Washington Ballet

We haven’t been to the ballet in a while. Tonight our friend Becky joins us.

She arrives just after I’ve finished vacuuming, just as she always does, before I’m finished dressing. We enjoy a wonderful early dinner and a couple bottles of wine. Then coffee. Then we’re off to the Kennedy Center for the Washington Ballet in something called the Bach/Beatles Project. It sounds perfectly dreadful.

First up is State of Wonder, choreographed by artistic director Septime Weber. Music is the Goldberg Variations, some of it recordings of Glenn Gould, other parts played onstage by a pianist and a harpsichordist. There’s the aria, twenty-nine variations, and the aria da capo. The dancing is very modern-influenced, but I find it beautiful, at turns moving and haunting and exhilarating.
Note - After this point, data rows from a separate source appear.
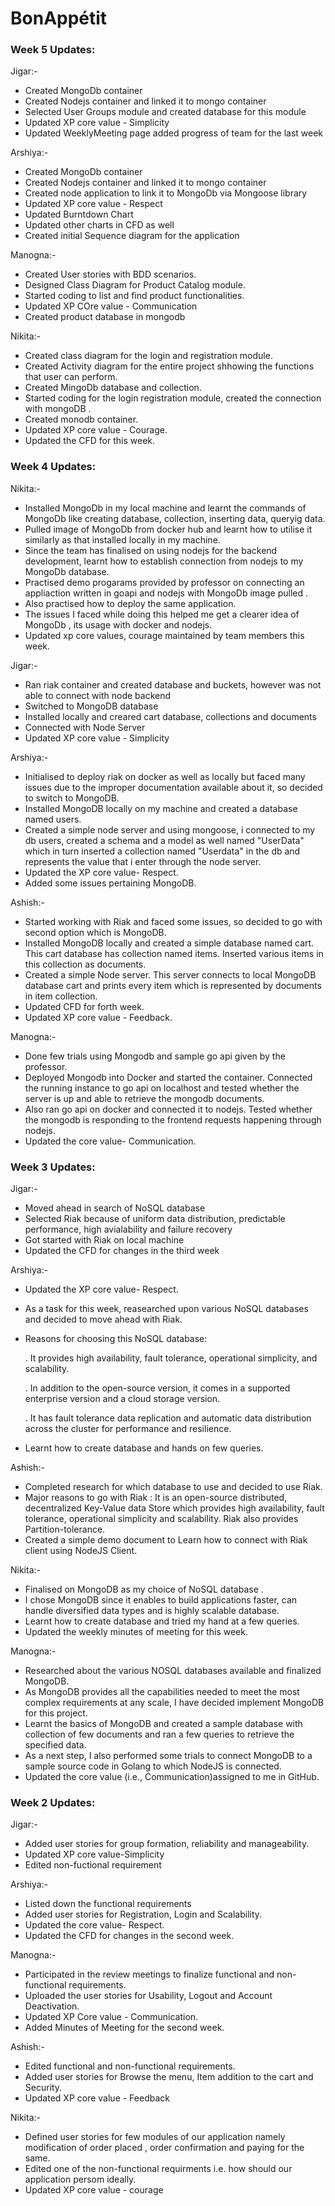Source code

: # BonAppétit
### Week 5 Updates:
Jigar:-
- Created MongoDb container
- Created Nodejs container and linked it to mongo container
- Selected User Groups module and created database for this module
- Updated XP core value - Simplicity
- Updated WeeklyMeeting page added progress of team for the last week

Arshiya:-
- Created MongoDb container
- Created Nodejs container and linked it to mongo container
- Created node application to link it to MongoDb via Mongoose library
- Updated XP core value - Respect
- Updated Burntdown Chart
- Updated other charts in CFD as well
- Created initial Sequence diagram for the application

Manogna:-
- Created User stories with BDD scenarios.
- Designed Class Diagram for Product Catalog module.
- Started coding to list and find product functionalities.
- Updated XP COre value - Communication
- Created product database in mongodb

Nikita:-
- Created class diagram for the login and registration module.
- Created Activity diagram for the entire project shhowing the functions that user can perform.
- Created MingoDb database and collection.
- Started coding for the login registration module, created the connection with mongoDB .
- Created monodb container.
- Updated XP core value - Courage.
- Updated the CFD for this week. 

### Week 4 Updates:
Nikita:-
- Installed MongoDb in my local machine and learnt the commands of MongoDb like creating database, collection, inserting data, queryig     data.
- Pulled image of MongoDb from docker hub and learnt how to utilise it similarly as that installed locally in my machine.
- Since the team has finalised on using nodejs for the backend development, learnt how to establish connection from nodejs to my MongoDb 
  database.
- Practised demo progarams provided by professor on connecting an appliaction written in goapi and nodejs with MongoDb image pulled .
- Also practised how to deploy the same application. 
- The issues I faced while doing this helped me get a clearer idea of MongoDb , its usage with docker and nodejs. 
- Updated xp core values, courage maintained by team members this week.

Jigar:-
- Ran riak container and created database and buckets, however was not able to connect with node backend
- Switched to MongoDB database
- Installed locally and creared cart database, collections and documents
- Connected with Node Server
- Updated XP core value - Simplicity

Arshiya:-
- Initialised to deploy riak on docker as well as locally but faced many issues due to the improper documentation available about it, so decided to switch to MongoDB.
- Installed MongoDB locally on my machine and created a database named users.
- Created a simple node server and using mongoose, i connected to my db users, created a schema and a model as well named "UserData" which in turn inserted a collection named "Userdata" in the db and represents the value that i enter through the node server.
- Updated the XP core value- Respect.
- Added some issues pertaining MongoDB.

Ashish:-

- Started working with Riak and faced some issues, so decided to go with second option which is MongoDB.
- Installed MongoDB locally and created a simple database named cart. This cart database has collection named items. Inserted   various items in this collection as documents.
- Created a simple Node server. This server connects to local MongoDB database cart and prints every item which is represented   by documents in item collection.  
- Updated CFD for forth week.
- Updated XP core value - Feedback.

Manogna:-
- Done few trials using Mongodb and sample go api given by the professor.
- Deployed Mongodb into Docker and started the container. Connected the running instance to go api on localhost and tested whether the server is up and able to retrieve the mongodb documents.
- Also ran go api on docker and connected it to nodejs. Tested whether the mongodb is responding to the frontend requests happening through nodejs.
- Updated the core value- Communication.

### Week 3 Updates:
Jigar:-
- Moved ahead in search of NoSQL database
- Selected Riak because of uniform data distribution, predictable performance, high avialability and failure recovery
- Got started with Riak on local machine
- Updated the CFD for changes in the third week

Arshiya:-
- Updated the XP core value- Respect.
- As a task for this week, reasearched upon various NoSQL databases and decided to move ahead with Riak.
- Reasons for choosing this NoSQL database: 

  . It provides high availability, fault tolerance, operational simplicity, and scalability.
  
  . In addition to the open-source version, it comes in a supported enterprise version and a cloud storage version.
  
  . It has fault tolerance data replication and automatic data distribution across the cluster for performance and resilience.
  
- Learnt how to create database and hands on few queries.

Ashish:-
- Completed research for which database to use and decided to use Riak.
- Major reasons to go with Riak : It is an open-source distributed, decentralized Key-Value data Store which provides high     availability, fault tolerance, operational simplicity and scalability. Riak also  provides Partition-tolerance.
- Created a simple demo document to Learn how to connect with Riak client using NodeJS Client.

Nikita:-
- Finalised on MongoDB as my choice of NoSQL database .
- I chose MongoDB since it enables to build applications faster, can handle diversified data types and is highly scalable database.
- Learnt how to create database and tried my hand at a few queries.
- Updated the weekly minutes of meeting for this week. 

Manogna:-
- Researched about the various NOSQL databases available and finalized MongoDB.
- As MongoDB provides all the capabilities needed to meet the most complex requirements at any scale, I have decided implement MongoDB for this project.
- Learnt the basics of MongoDB and created a sample database with collection of few documents and ran a few queries to retrieve the specified data.
- As a next step, I also performed some trials to connect MongoDB to a sample source code in Golang to which NodeJS is connected.
- Updated the core value (i.e., Communication)assigned to me in GitHub.

### Week 2 Updates:
Jigar:-
- Added user stories for group formation, reliability and manageability.
- Updated XP core value-Simplicity
- Edited non-fuctional requirement

Arshiya:-
- Listed down the functional requirements
- Added user stories for Registration, Login and Scalability.
- Updated the core value- Respect.
- Updated the CFD for changes in the second week.

Manogna:-
- Participated in the review meetings to finalize functional and non-functional requirements.
- Uploaded the user stories for Usability, Logout and Account Deactivation.
- Updated XP Core value - Communication.
- Added Minutes of Meeting for the second week.

Ashish:-
- Edited functional and non-functional requirements.
- Added user stories for Browse the menu, Item addition to the cart and Security.
- Updated XP core value - Feedback


Nikita:-
- Defined user stories for few modules of our application namely modification of order placed , order confirmation and paying for the same.
- Edited one of the non-functional requirments i.e. how should our application persom ideally. 
- Updated XP core value - courage

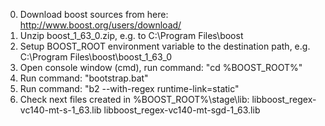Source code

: 0. Download boost sources from here: http://www.boost.org/users/download/
1. Unzip boost_1_63_0.zip, e.g. to C:\\Program Files\\boost
2. Setup BOOST_ROOT environment variable to the destination path, e.g. C:\\Program Files\\boost\\boost_1_63_0
3. Open console window (cmd), run command: "cd %BOOST_ROOT%"
4. Run command: "bootstrap.bat"
5. Run command: "b2 --with-regex runtime-link=static"
6. Check next files created in %BOOST_ROOT%\\stage\\lib:
	libboost_regex-vc140-mt-s-1_63.lib
	libboost_regex-vc140-mt-sgd-1_63.lib
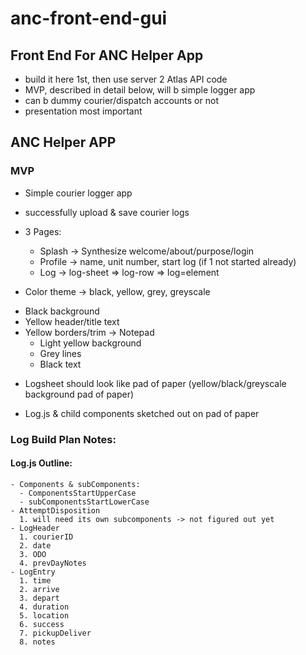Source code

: # anc-front-end-gui

## Front End For ANC Helper App
 - build it here 1st, then use server 2 Atlas API code
 - MVP, described in detail below, will b simple logger app
 - can b dummy courier/dispatch accounts or not
 - presentation most important

 ## ANC Helper APP

  ### MVP
  - Simple courier logger app
  - successfully upload & save courier logs
  - 3 Pages:
    * Splash -> Synthesize welcome/about/purpose/login
    * Profile -> name, unit number, start log (if 1 not started already)
    * Log -> log-sheet => log-row => log=element

  - Color theme -> black, yellow, grey, greyscale
   * Black background
   * Yellow header/title text
   * Yellow borders/trim
    -> Notepad
     - Light yellow background
     - Grey lines
     - Black text
  - Logsheet should look like pad of paper (yellow/black/greyscale background pad of paper)
  
  - Log.js & child components sketched out on pad of paper

  ### Log Build Plan Notes:
   #### Log.js Outline:
    - Components & subComponents:
      - ComponentsStartUpperCase
      - subComponentsStartLowerCase
    - AttemptDisposition
      1. will need its own subcomponents -> not figured out yet
    - LogHeader
      1. courierID
      2. date
      3. ODO
      4. prevDayNotes
    - LogEntry
      1. time
      2. arrive
      3. depart
      4. duration
      5. location
      6. success
      7. pickupDeliver
      8. notes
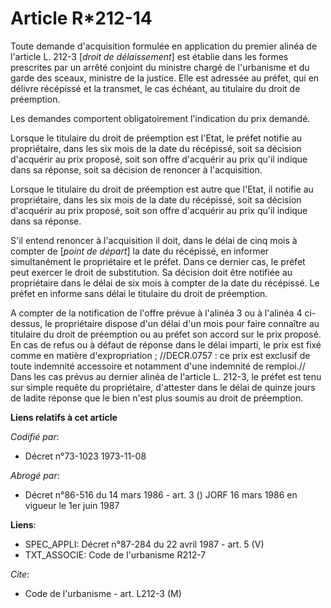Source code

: # Article R*212-14

Toute demande d'acquisition formulée en application du premier alinéa de l'article L. 212-3 [*droit de délaissement*] est
établie dans les formes prescrites par un arrêté conjoint du ministre chargé de l'urbanisme et du garde des sceaux, ministre
de la justice. Elle est adressée au préfet, qui en délivre récépissé et la transmet, le cas échéant, au titulaire du droit de
préemption.

Les demandes comportent obligatoirement l'indication du prix demandé.

Lorsque le titulaire du droit de préemption est l'Etat, le préfet notifie au propriétaire, dans les six mois de la date du
récépissé, soit sa décision d'acquérir au prix proposé, soit son offre d'acquérir au prix qu'il indique dans sa réponse, soit
sa décision de renoncer à l'acquisition.

Lorsque le titulaire du droit de préemption est autre que l'Etat, il notifie au propriétaire, dans les six mois de la date du
récépissé, soit sa décision d'acquérir au prix proposé, soit son offre d'acquérir au prix qu'il indique dans sa réponse.

S'il entend renoncer à l'acquisition il doit, dans le délai de cinq mois à compter de [*point de départ*] la date du
récépissé, en informer simultanément le propriétaire et le préfet. Dans ce dernier cas, le préfet peut exercer le droit de
substitution. Sa décision doit être notifiée au propriétaire dans le délai de six mois à compter de la date du récépissé. Le
préfet en informe sans délai le titulaire du droit de préemption.

A compter de la notification de l'offre prévue à l'alinéa 3 ou à l'alinéa 4 ci-dessus, le propriétaire dispose d'un délai
d'un mois pour faire connaître au titulaire du droit de préemption ou au préfet son accord sur le prix proposé. En cas de
refus ou à défaut de réponse dans le délai imparti, le prix est fixé comme en matière d'expropriation ; //DECR.0757 : ce prix
est exclusif de toute indemnité accessoire et notamment d'une indemnité de remploi.//         Dans les cas prévus au dernier
alinéa de l'article L. 212-3, le préfet est tenu sur simple requête du propriétaire, d'attester dans le délai de quinze jours
de ladite réponse que le bien n'est plus soumis au droit de préemption.

**Liens relatifs à cet article**

_Codifié par_:

  - Décret n°73-1023 1973-11-08

_Abrogé par_:

  - Décret n°86-516 du 14 mars 1986 - art. 3 () JORF 16 mars 1986 en vigueur le 1er juin 1987

**Liens**:

  - SPEC_APPLI: Décret n°87-284 du 22 avril 1987 - art. 5 (V)
  - TXT_ASSOCIE: Code de l'urbanisme R212-7

_Cite_:

  - Code de l'urbanisme - art. L212-3 (M)
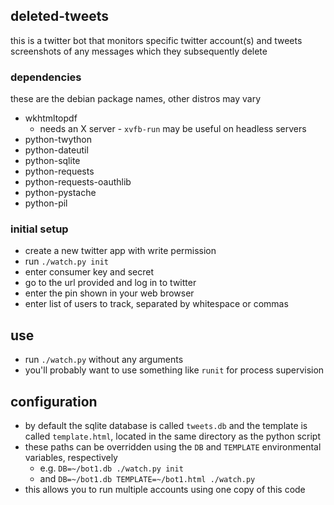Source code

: ## deleted-tweets

this is a twitter bot that monitors specific twitter account(s) and tweets screenshots of any messages which they subsequently delete

### dependencies

these are the debian package names, other distros may vary

- wkhtmltopdf
    - needs an X server - `xvfb-run` may be useful on headless servers
- python-twython
- python-dateutil
- python-sqlite
- python-requests
- python-requests-oauthlib
- python-pystache
- python-pil

### initial setup

- create a new twitter app with write permission
- run `./watch.py init`
- enter consumer key and secret
- go to the url provided and log in to twitter
- enter the pin shown in your web browser
- enter list of users to track, separated by whitespace or commas

## use

- run `./watch.py` without any arguments
- you'll probably want to use something like `runit` for process supervision

## configuration

- by default the sqlite database is called `tweets.db` and the template is called `template.html`, located in the same directory as the python script
- these paths can be overridden using the `DB` and `TEMPLATE` environmental variables, respectively
    - e.g. `DB=~/bot1.db ./watch.py init`
    - and `DB=~/bot1.db TEMPLATE=~/bot1.html ./watch.py`
- this allows you to run multiple accounts using one copy of this code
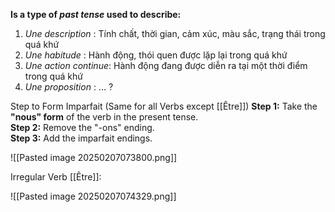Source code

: **Is a type of *past tense* used to describe:**
1. *Une description* : Tính chất, thời gian, cảm xúc, màu sắc, trạng thái trong quá khứ
2. *Une habitude* : Hành động, thói quen được lặp lại trong quá khứ
3. *Une action continue*: Hành động đang được diễn ra tại một thời điểm trong quá khứ
4. *Une proposition* : ... ?


Step to Form Imparfait (Same for all Verbs except [[Être]])
	**Step 1:** Take the **"nous" form** of the verb in the present tense.  
	**Step 2:** Remove the "-ons" ending.  
	**Step 3:** Add the imparfait endings.

![[Pasted image 20250207073800.png]]


Irregular Verb [[Être]]:

![[Pasted image 20250207074329.png]]
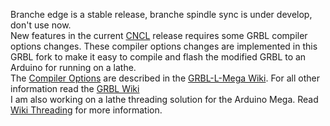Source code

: Branche edge is a stable release, branche spindle sync is under develop, don't use now.  
New features in the current [CNCL](https://www.microsoft.com/store/apps/9P42TB5T697H) release requires some GRBL compiler options changes. These compiler options changes are implemented in this GRBL fork to make it easy to compile and flash the modified GRBL to an Arduino for running on a lathe.  
The [Compiler Options](https://github.com/HuubBuis/grbl-L-Mega/wiki/Changed-Compiler-options) are described in the [GRBL-L-Mega Wiki](https://github.com/HuubBuis/grbl-L-Mega/wiki). For all other information read the [GRBL Wiki](https://github.com/gnea/grbl/wiki)  
I am also working on a lathe threading solution for the Arduino Mega. Read [Wiki Threading](https://github.com/HuubBuis/grbl-L-Mega/wiki/Threading) for more information.  
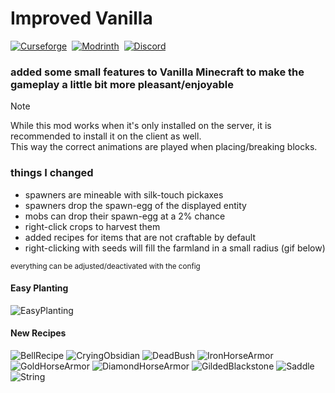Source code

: # Improved Vanilla

[![Curseforge](https://img.shields.io/curseforge/dt/392827?style=for-the-badge&logo=curseforge&color=e05d44)](https://www.curseforge.com/minecraft/mc-mods/improved-vanilla)&nbsp;
[![Modrinth](https://img.shields.io/modrinth/dt/VQVS8mIw?style=for-the-badge&logo=modrinth&color=e05d44)](https://modrinth.com/mod/improved-vanilla)&nbsp;
[![Discord](https://img.shields.io/discord/639540436524072970?style=for-the-badge&logo=discord&logoColor=fff&label=%20&color=0a48c4)](https://discord.gg/bhUaWhq)

### added some small features to Vanilla Minecraft to make the gameplay a little bit more pleasant/enjoyable

> [!NOTE]
> While this mod works when it's only installed on the server, it is recommended to install it on the client as well.  
> This way the correct animations are played when placing/breaking blocks.

### things I changed

- spawners are mineable with silk-touch pickaxes
- spawners drop the spawn-egg of the displayed entity
- mobs can drop their spawn-egg at a 2% chance
- right-click crops to harvest them
- added recipes for items that are not craftable by default
- right-clicking with seeds will fill the farmland in a small radius (gif below)

<small>everything can be adjusted/deactivated with the config</small>

#### Easy Planting

 ![EasyPlanting](https://i.ibb.co/LCLZJZK/Easy-Planting.gif)

#### New Recipes

![BellRecipe](https://i.ibb.co/fHPTNLN/bell.png)
![CryingObsidian](https://i.ibb.co/mhtBnMW/crying-obsidian.png)
![DeadBush](https://i.ibb.co/TbQ04zB/dead-bush.gif)
![IronHorseArmor](https://i.ibb.co/PMjDkYC/iron-horse-armor.png)
![GoldHorseArmor](https://i.ibb.co/FxrNxM1/golden-horse-armor.png)
![DiamondHorseArmor](https://i.ibb.co/dQ169XM/diamond-horse-armor.png)
![GildedBlackstone](https://i.ibb.co/Zh3NSZk/gilded-blackstone.png)
![Saddle](https://i.ibb.co/gV3VwQd/saddle.png)
![String](https://i.ibb.co/ynyqQJT/wool.gif)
The second program is Always, No Somtimes, choreographed by choreographer in residence Trey McIntyre. Dawn and Becky enjoy it, but I hate hate hate it. First, they use the actual Beatles recordings themselves, which is distracting. I’ve heard all these songs a million times, so they have meaning in and of themselves apart from what’s being presented and interpreted. As opposed to the Glenn Gould recordings, which I know of, but I don’t especially know. And then the Beatles songs lean more towards the Beatles’ later period (four songs are from the White Album) and are also somewhat McCartney heavy, neither of which things pleases me much. And the dancing is vaguely reminiscent of musical production numbers, gangs of dancers running to the beat or standing & tapping to the beat. Ob-la-di, Ob-la-da is especially loathesome, although Wild Honey Pie might be worse if it weren’t so incredibly short.

That Erin Mahoney-Du has a hell of a lot of charisma, though. And she’s nine feet tall. She’s been my favorite since Emily Vonne SoRelle left. Well, I like Elizabeth Gaither. And Runqiao Du, I like him too. None of these are Dawn’s favorites, but she knows a lot more about ballet.

There are a ton of dishes to do when we get home. Dawn takes great pity on me and helps me.